Unfair tax avoidance by pharmaceutical companies behind some of Australia’s most trusted brands – including Band Aid, Centrum and ChapStick – is depriving Australia’s coffers of an estimated $215 million a year – and developing countries of more than $146 million – in urgently needed funds to help tackle poverty, according to new Oxfam research.
Oxfam’s report, Prescription for Poverty, published today, examines the financial activities of four of the world’s largest global pharmaceutical companies – Johnson & Johnson, Pfizer, Merck & Co (known as Merck Sharp & Dohme or MSD in Australia) and Abbott. It found that in Australia, the four are estimated to have unfairly avoided paying $215 million in taxes a year between 2013 and 2015. Such practices, while not illegal, are not in line with the spirit of the law.
Oxfam Australia Chief Executive Helen Szoke said the $215 million estimated to be avoided in tax each year was equal to the cost of more than five million prescription scripts in Australia, or the equivalent of almost the full cost of Medicare’s urgent after-hours home visits service in 2016.
“Australians expect that the best known and trusted pharmaceutical brands would be doing the right thing when it comes to paying their fair share in tax, yet Oxfam’s research shows these four companies seem to be doing the exact opposite,” Dr Szoke said.
“On top of this, in seven developing countries in dire need of more public health funding – and where women and girls are disproportionally affected by healthcare gaps and lack of access to medicine – these four giants appear to be avoiding around $146 million in taxes a year.
“To put it in perspective, if this amount were invested in healthcare in these countries, this could pay for 10 million girls to be vaccinated against the HPV virus that causes cervical cancer and kills one woman every two minutes around the world.”

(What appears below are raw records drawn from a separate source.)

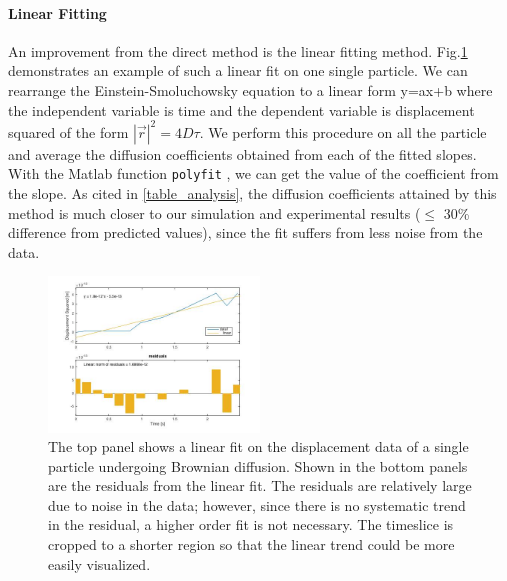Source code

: \documentclass[iop,revtex4]{emulateapj_mod}
\begin{document}
 \paragraph{Linear Fitting}  An improvement from the direct method is the linear fitting method. Fig.\ref{linear_fit} demonstrates an example of such a linear fit on one single particle. We can rearrange the Einstein-Smoluchowsky equation to a linear form y=ax+b where the independent variable is time and the dependent variable is displacement squared of the form $|\vec{r}|^2 = 4D\tau$. We perform this procedure on all the particle and average the diffusion coefficients obtained from  each of the fitted slopes. With the Matlab function \texttt{polyfit} \citep{linear_fit}, we can get the value of the coefficient from the slope. As cited in \ref{table_analysis}, the diffusion coefficients attained by this method is much closer to our simulation and experimental results ($\leq$ 30\% difference from predicted values), since the fit suffers from less noise from the data. 
 \begin{figure}[h]
\includegraphics[width=0.50\textwidth]{plots/linear_fit.jpg}
\caption{The top panel shows a linear fit on the displacement data of a single particle undergoing Brownian diffusion. Shown in the bottom panels are the residuals from the linear fit. The residuals are relatively large due to noise in the data; however, since there is no systematic trend in the residual, a higher order fit is not necessary. The timeslice is cropped to a shorter region so that the linear trend could be more easily visualized.}
\label{linear_fit}
\end{figure}
\end{document}
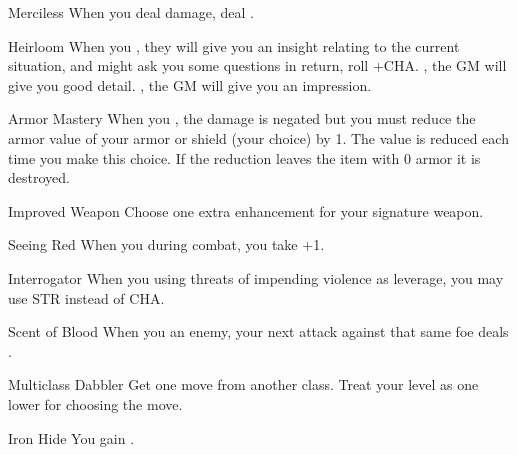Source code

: \documentclass[8pt]{extarticle}
\begin{document}
\begin{multicols}{2}
\firstAdvances

\begin{amove}{Merciless}
  When you deal damage, deal .
\end{amove}

\begin{amove}{Heirloom}
  When you , they will give you an insight relating to the
  current situation, and might ask you some questions in return,
  roll +CHA. \onSuccess, the GM will give you good detail. \onPartial,
  the GM will give you an impression.
\end{amove}

\begin{amove}{Armor Mastery}
  When you , the damage is negated but you must reduce the armor value
  of your armor or shield (your choice) by 1. The value is reduced
  each time you make this choice. If the reduction leaves the item
  with 0 armor it is destroyed.
\end{amove}

\begin{amove}{Improved Weapon}
  Choose one extra enhancement for your signature weapon.
\end{amove}

\begin{amove}{Seeing Red}
  When you  during combat, you take +1.
\end{amove}

\begin{amove}{Interrogator}
  When you  using threats of impending violence as
  leverage, you may use STR instead of CHA.
\end{amove}

\begin{amove}{Scent of Blood}
  When you  an enemy, your next attack against
  that same foe deals .
\end{amove}

\begin{amove}{Multiclass Dabbler}
  Get one move from another class. Treat your level as one lower for
  choosing the move.
\end{amove}

\begin{amove}{Iron Hide}
  You gain .
\end{amove}


\end{multicols}
\end{document}
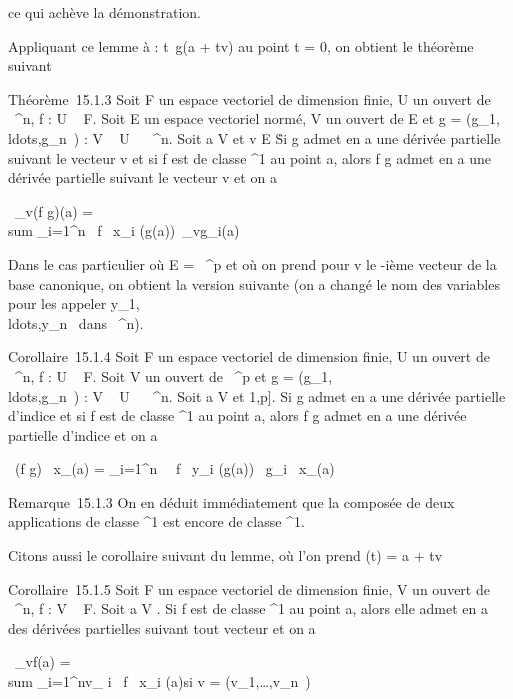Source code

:\documentclass[]{article}
\begin{document}
ce qui achève la démonstration.

Appliquant ce lemme à \phi : t\mapsto~g(a + tv) au
point t = 0, on obtient le théorème suivant

Théorème~15.1.3 Soit F un espace vectoriel de dimension finie, U un
ouvert de ~^n, f : U \rightarrow~ F. Soit E un espace vectoriel normé, V
un ouvert de E et g =
(g\_1,\\ldots,g\_n~)
: V \rightarrow~ U \subset~ ~^n. Soit a \in V et v \in E
\diagdown\0\. Si g admet en a une dérivée
partielle suivant le vecteur v et si f est de classe ^1 au
point a, alors f \cdot g admet en a une dérivée partielle suivant le vecteur
v et on a

\partial~\_v(f \cdot g)(a) = \\sum
\_i=1^n \partial~f \over \partial~x\_i
(g(a))\partial~\_vg\_i(a)

Dans le cas particulier où E = ~^p et où on prend pour v le
\jmath-ième vecteur de la base canonique, on obtient la version suivante (on
a changé le nom des variables pour les appeler
y\_1,\\ldots,y\_n~
dans ~^n).

Corollaire~15.1.4 Soit F un espace vectoriel de dimension finie, U un
ouvert de ~^n, f : U \rightarrow~ F. Soit V un ouvert de ~^p
et g =
(g\_1,\\ldots,g\_n~)
: V \rightarrow~ U \subset~ ~^n. Soit a \in V et \jmath \in {[}1,p{]}. Si g admet en a
une dérivée partielle d'indice \jmath et si f est de classe ^1 au
point a, alors f \cdot g admet en a une dérivée partielle d'indice \jmath et on a

 \partial~(f \cdot g) \over \partial~x\_\jmath (a) =
\sum \_i=1^n~ \partial~f
\over \partial~y\_i (g(a)) \partial~g\_i
\over \partial~x\_\jmath (a)

Remarque~15.1.3 On en déduit immédiatement que la composée de deux
applications de classe ^1 est encore de classe
^1.

Citons aussi le corollaire suivant du lemme, où l'on prend \phi(t) = a + tv

Corollaire~15.1.5 Soit F un espace vectoriel de dimension finie, V un
ouvert de ~^n, f : V \rightarrow~ F. Soit a \in V . Si f est de classe
^1 au point a, alors elle admet en a des dérivées partielles
suivant tout vecteur et on a

\partial~\_vf(a) = \\sum
\_i=1^nv\_ i \partial~f \over
\partial~x\_i (a)\qquad \text si v =
(v\_1,\ldots,v\_n~)
\end{document}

And, across nine wealthy countries including Australia, Oxfam found Johnson & Johnson, Pfizer, Merck & Co and Abbott appear to have avoided $4.8 billion a year in tax revenues over the period.
All four firms were found to have links to known tax havens where their profit margins for the 2013-15 period are significantly higher than in countries with standard tax rates.

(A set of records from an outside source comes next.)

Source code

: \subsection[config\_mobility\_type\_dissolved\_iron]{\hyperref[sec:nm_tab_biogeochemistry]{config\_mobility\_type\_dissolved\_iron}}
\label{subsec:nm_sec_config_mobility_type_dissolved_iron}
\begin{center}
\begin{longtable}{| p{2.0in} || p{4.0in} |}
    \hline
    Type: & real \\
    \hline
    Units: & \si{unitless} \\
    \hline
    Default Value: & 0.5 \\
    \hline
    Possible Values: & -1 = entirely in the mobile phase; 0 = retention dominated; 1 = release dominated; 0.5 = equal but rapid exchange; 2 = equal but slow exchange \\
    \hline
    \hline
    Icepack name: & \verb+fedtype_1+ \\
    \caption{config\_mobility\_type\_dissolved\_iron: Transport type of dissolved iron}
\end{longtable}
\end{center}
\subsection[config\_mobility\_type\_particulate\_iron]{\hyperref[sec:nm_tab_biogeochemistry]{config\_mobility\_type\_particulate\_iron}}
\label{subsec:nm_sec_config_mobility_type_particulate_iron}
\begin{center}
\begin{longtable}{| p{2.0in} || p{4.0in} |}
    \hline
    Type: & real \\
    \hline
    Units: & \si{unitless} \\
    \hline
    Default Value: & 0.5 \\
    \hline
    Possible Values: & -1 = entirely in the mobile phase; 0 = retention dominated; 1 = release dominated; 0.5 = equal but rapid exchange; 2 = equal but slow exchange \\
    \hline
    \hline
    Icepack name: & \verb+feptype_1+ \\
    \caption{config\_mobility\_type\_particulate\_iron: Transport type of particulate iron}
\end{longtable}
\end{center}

Overall, the firms posted a 7 per cent loss in Australia for 2013-15, but somehow made an average of 31 per cent profit in four tax havens, where they are charged little or no tax on those profits. It’s a similar story for other countries with standard tax rates, where the average profits booked by the firms was 5-7 per cent.

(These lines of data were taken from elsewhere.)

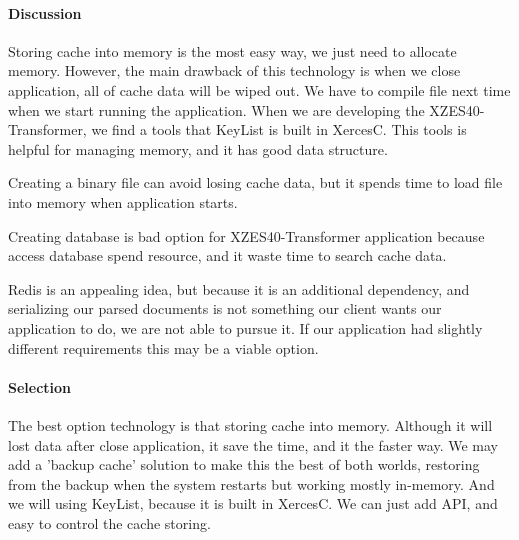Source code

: \paragraph{Discussion}

Storing cache into memory is the most easy way, we just need to allocate memory.
However, the main drawback of this technology is when we close application, all of cache data will be wiped out.
We have to compile file next time when we start running the application.
When we are developing the XZES40-Transformer, we find a tools that KeyList is built in XercesC.
This tools is helpful for managing memory, and it has good data structure.

Creating a binary file can avoid losing cache data, but it spends time to load file into memory when application starts.

Creating database is bad option for XZES40-Transformer application because access database spend resource, and it waste time to search cache data.

Redis is an appealing idea, but because it is an additional dependency, and serializing our parsed documents is not something our client wants our application to do, we are not able to pursue it.
If our application had slightly different requirements this may be a viable option.

\paragraph{Selection}

The best option technology is that storing cache into memory.
Although it will lost data after close application, it save the time, and it the faster way.
We may add a 'backup cache' solution to make this the best of both worlds, restoring from the backup when the system restarts but working mostly in-memory.
And we will using KeyList, because it is built in XercesC.
We can just add API, and easy to control the cache storing.

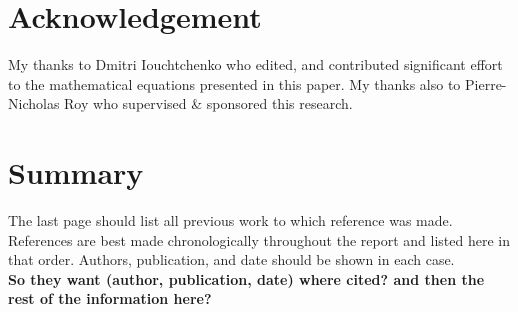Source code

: 
\titleGM
\pagestyle{empty}

\clearpage


\doublespacing
\section*{Acknowledgement}
My thanks to Dmitri Iouchtchenko who edited, and contributed significant effort to the mathematical equations presented in this paper. 
My thanks also to Pierre-Nicholas Roy who supervised \& sponsored this research.
\newpage

\section*{Summary}
\newpage

\pagestyle{plain}
\setcounter{page}{1}
\tableofcontents
\newpage

\listoffigures
\newpage

\listoftables
\newpage

\setcounter{page}{1}




\newpage


\newpage


\newpage

\renewcommand*{\bibfont}{\scriptsize}
\printbibliography
The last page should list all previous work to which reference was made.
References are best made chronologically throughout the report and listed here in that order.
Authors, publication, and date should be shown in each case.
\\ \textbf{So they want (author, publication, date) where cited? and then the rest of the information here?}
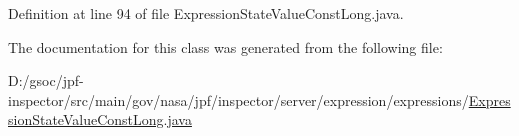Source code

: Definition at line 94 of file Expression\+State\+Value\+Const\+Long.\+java.



The documentation for this class was generated from the following file\+:\begin{DoxyCompactItemize}
\item 
D\+:/gsoc/jpf-\/inspector/src/main/gov/nasa/jpf/inspector/server/expression/expressions/\hyperlink{_expression_state_value_const_long_8java}{Expression\+State\+Value\+Const\+Long.\+java}\end{DoxyCompactItemize}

“It begs the question, why are profits so low in places like Australia with ordinary tax rates, but so high in some of the world’s worst tax havens?” Dr Szoke said.
“This Oxfam report again highlights the broken global tax system that is driving an inequality gap and further entrenching communities in poverty. To end tax avoidance once and for all, Oxfam is calling on the Australian Government to implement public country-by-country reporting of financial information for all large multinational companies operating in Australia. Shedding light on practices like these will help to hold companies to account – so that tax is paid where companies really make profit.”